In the long run, all three companies, Netflix, Movie Gallery and Blockbuster will face a tremendous battle to stay alive when Video on Demand becomes widely available, but in the short run, if you agree with Pachter, then you should short Netflix and use the proceeds to buy Blockbuster and Movie Gallery. But I suspect if you do, you may want to go get your head checked first.
Update: Editor’s Note: Wedbush Morgan Analyst Michael Pachter responded to Davis Freeberg’s article with the note below.
Happy to respond. First of all, thanks for the compliment on my video game coverage. I am hopeful that my coverage of other companies is an indication of my thoughtfulness and thoroughness.
I don’t hate Netflix at all. I think that they had an innovative and brilliant idea, but unfortunately chose to compete in an area where the dominant company has a lot to lose. Blockbuster loses whenever Netflix gains customers. My guess is that 1.5 million of Netflix’s customers are former Blockbuster customers. That means that if these people paid $20 per month to Blockbuster before they shifted to Netflix, Blockbuster is losing $360 million per year. It is easy to see why Blockbuster had to respond.
The amount of Blockbuster’s debt is irrelevant. They have over $6 billion in revenue, and will be able to service their debt, so long as they can maintain revenue. If Netflix continues to erode their business, they will have a serious problem.
Once Blockbuster decided to compete with Netflix head on, I decided to initiate on Netflix with a sell rating. I think that although Netflix has a fine service, and is best in class, its future growth will depend upon adding customers who don’t appreciate that it has more satisfied employees than does Blockbuster. People unfamiliar with both services are likely to choose based upon price, and Blockbuster’s service is cheaper by $3 per month.

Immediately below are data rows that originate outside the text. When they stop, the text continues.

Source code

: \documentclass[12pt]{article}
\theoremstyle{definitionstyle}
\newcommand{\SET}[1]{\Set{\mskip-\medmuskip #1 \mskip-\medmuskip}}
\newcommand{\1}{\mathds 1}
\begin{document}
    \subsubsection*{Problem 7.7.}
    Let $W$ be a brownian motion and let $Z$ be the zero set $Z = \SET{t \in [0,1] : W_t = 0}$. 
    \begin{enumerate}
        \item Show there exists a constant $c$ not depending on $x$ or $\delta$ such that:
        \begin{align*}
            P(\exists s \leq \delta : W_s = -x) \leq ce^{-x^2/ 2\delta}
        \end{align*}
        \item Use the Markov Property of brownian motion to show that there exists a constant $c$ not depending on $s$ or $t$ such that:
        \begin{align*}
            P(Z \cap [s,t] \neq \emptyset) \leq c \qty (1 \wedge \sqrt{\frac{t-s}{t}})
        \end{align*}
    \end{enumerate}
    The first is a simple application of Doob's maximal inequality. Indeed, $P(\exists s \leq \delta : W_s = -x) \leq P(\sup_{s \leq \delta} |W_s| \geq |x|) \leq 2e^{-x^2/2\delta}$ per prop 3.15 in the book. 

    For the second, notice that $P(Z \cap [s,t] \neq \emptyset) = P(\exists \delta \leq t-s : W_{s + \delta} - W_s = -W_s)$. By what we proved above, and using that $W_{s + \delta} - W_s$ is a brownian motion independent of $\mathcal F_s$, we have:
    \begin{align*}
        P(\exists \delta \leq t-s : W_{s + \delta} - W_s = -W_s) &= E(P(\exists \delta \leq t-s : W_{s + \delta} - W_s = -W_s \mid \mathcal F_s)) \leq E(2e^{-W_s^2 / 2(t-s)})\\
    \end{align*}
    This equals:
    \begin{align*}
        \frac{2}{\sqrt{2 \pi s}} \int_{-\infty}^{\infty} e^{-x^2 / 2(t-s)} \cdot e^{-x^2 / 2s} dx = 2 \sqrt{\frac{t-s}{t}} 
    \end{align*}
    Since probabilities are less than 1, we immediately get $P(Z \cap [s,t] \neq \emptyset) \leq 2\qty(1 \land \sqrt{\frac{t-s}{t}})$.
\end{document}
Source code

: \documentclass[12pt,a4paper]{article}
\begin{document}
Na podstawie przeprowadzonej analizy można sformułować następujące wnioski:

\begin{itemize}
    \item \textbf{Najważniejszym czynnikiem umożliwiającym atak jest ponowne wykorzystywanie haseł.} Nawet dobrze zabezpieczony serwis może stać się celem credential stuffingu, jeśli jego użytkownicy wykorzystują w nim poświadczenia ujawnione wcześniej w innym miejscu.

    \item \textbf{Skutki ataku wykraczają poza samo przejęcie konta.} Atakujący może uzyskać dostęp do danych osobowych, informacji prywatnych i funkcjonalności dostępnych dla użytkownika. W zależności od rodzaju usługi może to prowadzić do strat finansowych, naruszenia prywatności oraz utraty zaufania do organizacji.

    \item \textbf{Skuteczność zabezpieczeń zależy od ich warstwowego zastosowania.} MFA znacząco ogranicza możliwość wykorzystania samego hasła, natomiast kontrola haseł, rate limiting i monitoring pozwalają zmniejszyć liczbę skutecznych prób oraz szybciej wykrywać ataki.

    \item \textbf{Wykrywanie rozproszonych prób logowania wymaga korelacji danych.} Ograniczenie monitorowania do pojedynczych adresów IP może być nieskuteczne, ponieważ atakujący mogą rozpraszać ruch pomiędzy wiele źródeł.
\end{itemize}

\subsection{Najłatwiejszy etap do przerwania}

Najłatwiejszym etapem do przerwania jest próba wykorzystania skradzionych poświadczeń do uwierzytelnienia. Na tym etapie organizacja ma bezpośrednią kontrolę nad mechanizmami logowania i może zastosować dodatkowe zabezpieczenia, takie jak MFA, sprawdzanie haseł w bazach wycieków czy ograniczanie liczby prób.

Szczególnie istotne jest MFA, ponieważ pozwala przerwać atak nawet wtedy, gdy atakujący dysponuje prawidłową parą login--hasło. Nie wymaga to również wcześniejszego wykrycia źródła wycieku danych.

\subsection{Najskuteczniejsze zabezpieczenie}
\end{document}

Also, Blockbuster has a huge cost advantage over Netflix. Once Blockbuster migrates fulfillment to the store level, it will save approximately $5 per customer per month in inventory costs. That is because it is cheaper to fulfill online rental requests from a large inventory of brick and mortar movies than it is with dedicated DCs used by Netflix.
In terms of Amazon, they want the best deal that they can strike, and have a history of partnering with the best in class brick and mortar stores (Toys R Us and Target?). My understanding is that they spoke several months ago with Netflix, and couldn’t work anything out.
I have never said that Antioco’s compensation is comparable to other retail CEOs. Instead, I said that it works out to $10 million or so per year over a multi-year period, and is reasonable given that if h
e succeeds, his shareholders will benefit by $180 million for every dollar in share appreciation. The comp package was disclosed in SEC filings in September at the time of the split off. The layoffs have not yet occurred, but were announced by Blockbuster back in February or March.
My overall thesis on Netflix is that it will have difficulty competing with Blockbuster because it doesn’t make money at its current level of subscribers. Blockbuster does make money. Netflix has $140 million of cash, but if it chooses to compete with Blockbuster on price, it will see that cash erode at a rate of $9 million per month once it cuts price by $3. I’m betting that it will cut price.
IF Netflix maintains pricing and continues to grow, I will rethink my thesis.
By the way, please note that Blockbuster stock didn’t react at all to the Fitch downgrade.
Update: Slashdot picked up the story today.